Activity ::
Locate every line in the records below that contains the word "Shows", and copy each one.
########
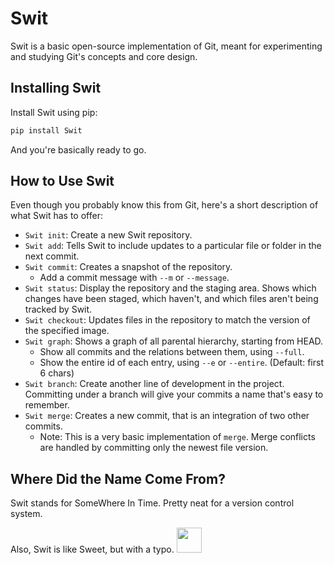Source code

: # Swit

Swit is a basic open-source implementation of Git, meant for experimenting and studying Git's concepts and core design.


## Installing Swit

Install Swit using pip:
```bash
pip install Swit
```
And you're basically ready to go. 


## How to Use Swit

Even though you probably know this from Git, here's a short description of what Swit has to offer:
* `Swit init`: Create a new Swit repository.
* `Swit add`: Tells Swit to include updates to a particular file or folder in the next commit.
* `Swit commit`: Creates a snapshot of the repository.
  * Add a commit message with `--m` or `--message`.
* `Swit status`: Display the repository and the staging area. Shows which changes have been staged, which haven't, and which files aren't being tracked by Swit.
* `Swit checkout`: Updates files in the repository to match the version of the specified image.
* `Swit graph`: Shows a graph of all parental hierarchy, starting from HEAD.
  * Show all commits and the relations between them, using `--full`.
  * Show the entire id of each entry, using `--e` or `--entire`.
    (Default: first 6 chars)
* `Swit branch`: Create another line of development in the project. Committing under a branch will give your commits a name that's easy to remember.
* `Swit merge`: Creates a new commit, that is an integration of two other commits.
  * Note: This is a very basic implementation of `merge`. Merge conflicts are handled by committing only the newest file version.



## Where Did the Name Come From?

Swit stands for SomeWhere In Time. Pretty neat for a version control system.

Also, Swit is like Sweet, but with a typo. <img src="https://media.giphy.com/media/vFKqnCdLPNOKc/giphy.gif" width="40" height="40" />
########
Output for this task ::
* `Swit status`: Display the repository and the staging area. Shows which changes have been staged, which haven't, and which files aren't being tracked by Swit.
* `Swit graph`: Shows a graph of all parental hierarchy, starting from HEAD.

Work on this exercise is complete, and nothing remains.